- Naszym celem jest zwiększenie świadomości, aby dysponować środkami nie tylko na drogi - mówi o rozwoju transportu kolejowego i wodnego Sylwester Chruszcz, wybrany do Sejmu kandydat KWW Kukiz’15 z okręgu szczecińskiego. W rozmowie z portalem "RynekInfrastruktury.pl" opisuje też cel przyszłego podziału Ministerstwa Infrastruktury i Rozwoju.
Sylwester Chruszcz, z zawodu architekt, widzi siebie w sejmowej komisji infrastruktury. - Moja wiedza jest ukierunkowana właśnie w tę stronę. Musimy jednak poczekać i zobaczyć, jaki będzie kształt rządu i kształt komisji tematycznych w Sejmie, by móc rozmawiać o konkretnych przedsięwzięciach. Cele są jednak jasne - mówi.
Morze szansą dla gospodarki
Ugrupowanie Pawła Kukiza opowiada się za podziałem Ministerstwa Infrastruktury i Rozwoju. W tej kwestii zgadza się więc z Prawem i Sprawiedliwością, które planuje infrastrukturalny podział obowiązków. - Jesteśmy za tym, żeby w przyszłym ministerstwie morskim, zajmującym się również żeglugą śródlądową, znalazła się edukacja morska. Jesteśmy za tym, żeby rybołówstwo przeszło do nowego resortu z ochrony środowiska. Do tego dodajemy właśnie żeglugę śródlądową, porty i stocznie, łącząc wszystko w jednym ręku ministra gospodarki morskiej. Uważamy, że państwo odsunęło się od morza, a w morzu upatrujemy koła zamachowego dla rozwoju polskiej gospodarki - opisuje potrzebę podziału MIR Sylwester Chruszcz.
Pomoc dla górnictwa
Posłowie z KWW Kukiz’15 będą się opowiadać, za równomiernym rozwojem wszystkich źródeł energii. - Nie można być dogmatycznym w tej kwestii.
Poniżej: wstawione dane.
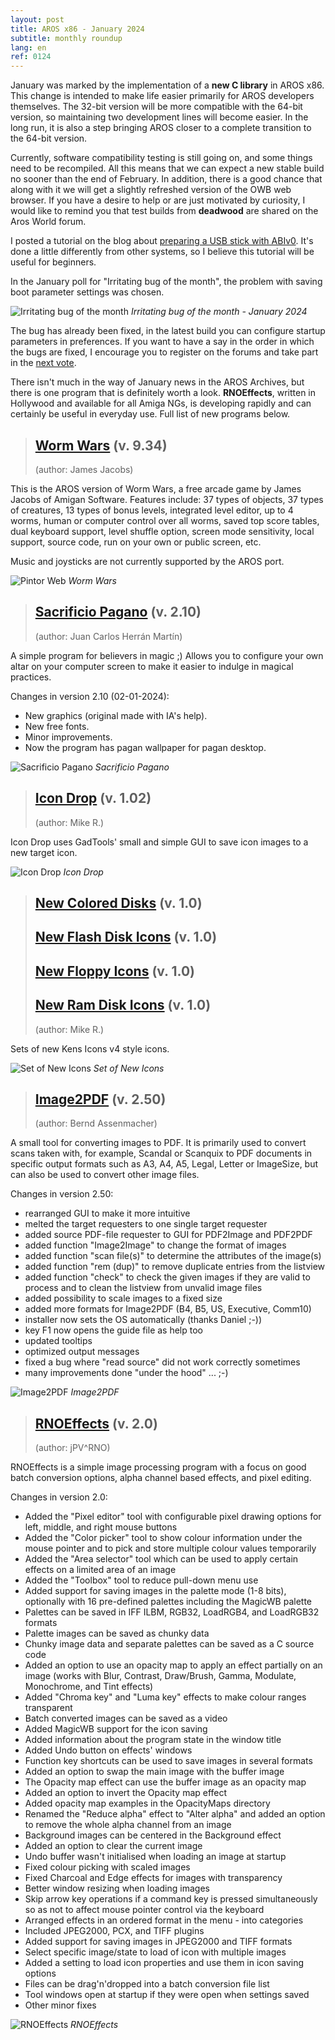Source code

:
 ```yaml
---
layout: post
title: AROS x86 - January 2024
subtitle: monthly roundup
lang: en
ref: 0124
---
```


January was marked by the implementation of a **new C library** in AROS x86. This change is intended to make life easier primarily for AROS developers themselves. The 32-bit version will be more compatible with the 64-bit version, so maintaining two development lines will become easier. In the long run, it is also a step bringing AROS closer to a complete transition to the 64-bit version.

Currently, software compatibility testing is still going on, and some things need to be recompiled. All this means that we can expect a new stable build no sooner than the end of February. In addition, there is a good chance that along with it we will get a slightly refreshed version of the OWB web browser. If you have a desire to help or are just motivated by curiosity, I would like to remind you that test builds from **deadwood** are shared on the Aros World forum.

I posted a tutorial on the blog about [preparing a USB stick with ABIv0](https://arosnews.github.io/how-to-prepare-usb-flash-drive-aros/). It's done a little differently from other systems, so I believe this tutorial will be useful for beginners.

In the January poll for "Irritating bug of the month", the problem with saving boot parameter settings was chosen.

![Irritating bug of the month](/assets/img/ibotm0124.jpg)
*Irritating bug of the month - January 2024*

The bug has already been fixed, in the latest build you can configure startup parameters in preferences. If you want to have a say in the order in which the bugs are fixed, I encourage you to register on the forums and take part in the [next vote](https://www.arosworld.org/infusions/forum/viewthread.php?thread_id=1191&pid=3842).

There isn't much in the way of January news in the AROS Archives, but there is one program that is definitely worth a look. **RNOEffects**, written in Hollywood and available for all Amiga NGs, is developing rapidly and can certainly be useful in everyday use. Full list of new programs below.

> ## [Worm Wars](https://archives.arosworld.org/?function=showfile&file=game/action/wormwars.i386-aros.zip) (v. 9.34)
> (author: James Jacobs)

This is the AROS version of Worm Wars, a free arcade game by James Jacobs of Amigan Software. Features include: 37 types of objects, 37 types of creatures, 13 types of bonus levels, integrated level editor, up to 4 worms, human or computer control over all worms, saved top score tables, dual keyboard support, level shuffle option, screen mode sensitivity, local support, source code, run on your own or public screen, etc.

Music and joysticks are not currently supported by the AROS port.

![Pintor Web](/assets/img/wormwars.jpg)
*Worm Wars*

> ## [Sacrificio Pagano](https://archives.arosworld.org/?function=showfile&file=utility/misc/sacrificiopagano.lha) (v. 2.10)
> (author: Juan Carlos Herrán Martín)

A simple program for believers in magic ;) Allows you to configure your own altar on your computer screen to make it easier to indulge in magical practices.

Changes in version 2.10 (02-01-2024):

- New graphics (original made with IA's help).
- New free fonts.
- Minor improvements.
- Now the program has pagan wallpaper for pagan desktop.

![Sacrificio Pagano](/assets/img/pagano210.jpg)
*Sacrificio Pagano*

> ## [Icon Drop](https://archives.arosworld.org/?function=showfile&file=graphics/icon/icondropx_12-29-23.i386-aros.zip) (v. 1.02)
> (author: Mike R.)

Icon Drop uses GadTools' small and simple GUI to save icon images to a new target icon.

![Icon Drop](/assets/img/icondrop102.jpg)
*Icon Drop*

> ## [New Colored Disks](https://archives.arosworld.org/?function=showfile&file=graphics/icon/new_colored_disks.zip) (v. 1.0)
> ## [New Flash Disk Icons](https://archives.arosworld.org/?function=showfile&file=graphics/icon/new_flash_disk_icons.zip) (v. 1.0)
> ## [New Floppy Icons](https://archives.arosworld.org/?function=showfile&file=graphics/icon/new_floppy_icons.zip) (v. 1.0)
> ## [New Ram Disk Icons](https://archives.arosworld.org/?function=showfile&file=graphics/icon/new_ram_disk_icons.zip) (v. 1.0)
> (author: Mike R.)

Sets of new Kens Icons v4 style icons.

![Set of New Icons](/assets/img/newicons.jpg)
*Set of New Icons*

> ## [Image2PDF](https://archives.arosworld.org/?function=showfile&file=office/dtp/image2pdf.i386-aros.lha) (v. 2.50)
> (author: Bernd Assenmacher)

A small tool for converting images to PDF. It is primarily used to convert scans taken with, for example, Scandal or Scanquix to PDF documents in specific output formats such as A3, A4, A5, Legal, Letter or ImageSize, but can also be used to convert other image files.

Changes in version 2.50:
- rearranged GUI to make it more intuitive
- melted the target requesters to one single target requester
- added source PDF-file requester to GUI for PDF2Image and PDF2PDF
- added function "Image2Image" to change the format of images
- added function "scan file(s)" to determine the attributes of the image(s)
- added function "rem (dup)" to remove duplicate entries from the listview
- added function "check" to check the given images if they are valid to process and to clean the listview from unvalid image files    
- added possibility to scale images to a fixed size
- added more formats for Image2PDF (B4, B5, US, Executive, Comm10)
- installer now sets the OS automatically (thanks Daniel ;-))
- key F1 now opens the guide file as help too
- updated tooltips
- optimized output messages
- fixed a bug where "read source" did not work correctly sometimes 
- many improvements done "under the hood" ... ;-)

![Image2PDF](/assets/img/image2pdf25.jpg)
*Image2PDF*

> ## [RNOEffects](https://archives.arosworld.org/?function=showfile&file=graphics/edit/rnoeffects.i386-aros.lha) (v. 2.0)
> (author: jPV^RNO)

RNOEffects is a simple image processing program with a focus on good batch conversion options, alpha channel based effects, and pixel editing.

Changes in version 2.0:
- Added the "Pixel editor" tool with configurable pixel drawing options for left, middle, and right mouse buttons
- Added the "Color picker" tool to show colour information under the mouse pointer and to pick and store multiple colour values temporarily
- Added the "Area selector" tool which can be used to apply certain effects on a limited area of an image
- Added the "Toolbox" tool to reduce pull-down menu use
- Added support for saving images in the palette mode (1-8 bits), optionally with 16 pre-defined palettes including the MagicWB palette
- Palettes can be saved in IFF ILBM, RGB32, LoadRGB4, and LoadRGB32 formats
- Palette images can be saved as chunky data
- Chunky image data and separate palettes can be saved as a C source code
- Added an option to use an opacity map to apply an effect partially on an image (works with Blur, Contrast, Draw/Brush, Gamma, Modulate, Monochrome, and Tint effects)
- Added "Chroma key" and "Luma key" effects to make colour ranges transparent
- Batch converted images can be saved as a video
- Added MagicWB support for the icon saving
- Added information about the program state in the window title
- Added Undo button on effects' windows
- Function key shortcuts can be used to save images in several formats
- Added an option to swap the main image with the buffer image
- The Opacity map effect can use the buffer image as an opacity map
- Added an option to invert the Opacity map effect
- Added opacity map examples in the OpacityMaps directory
- Renamed the "Reduce alpha" effect to "Alter alpha" and added an option to remove the whole alpha channel from an image
- Background images can be centered in the Background effect
- Added an option to clear the current image
- Undo buffer wasn't initialised when loading an image at startup
- Fixed colour picking with scaled images
- Fixed Charcoal and Edge effects for images with transparency
- Better window resizing when loading images
- Skip arrow key operations if a command key is pressed simultaneously so as not to affect mouse pointer control via the keyboard
- Arranged effects in an ordered format in the menu - into categories
- Included JPEG2000, PCX, and TIFF plugins
- Added support for saving images in JPEG2000 and TIFF formats
- Select specific image/state to load of icon with multiple images
- Added a setting to load icon properties and use them in icon saving options
- Files can be drag'n'dropped into a batch conversion file list
- Tool windows open at startup if they were open when settings saved
- Other minor fixes

![RNOEffects](/assets/img/rnoeffects20.jpg)
*RNOEffects*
Należy dbać o wzrost wszystkich źródeł. Osobiście nie jestem sceptyczny co do elektrowni atomowej - mówi wybrany w okręgu szczecińskim Chruszcz. Za cel działań sejmowych ugrupowanie Pawła Kukiza stawia sobie również pomoc dla polskiego górnictwa. - Ten obszar gospodarki został zaniedbany i niedociągnięcia trzeba nadrobić. Tak ważne dla rozwoju Polski kwestie, jak chociażby węgiel, potrzebują fundamentalnych zmian. Zmiany takie należy od samego początku nowej kadencji wprowadzać - tłumaczy Sylwester Chruszcz.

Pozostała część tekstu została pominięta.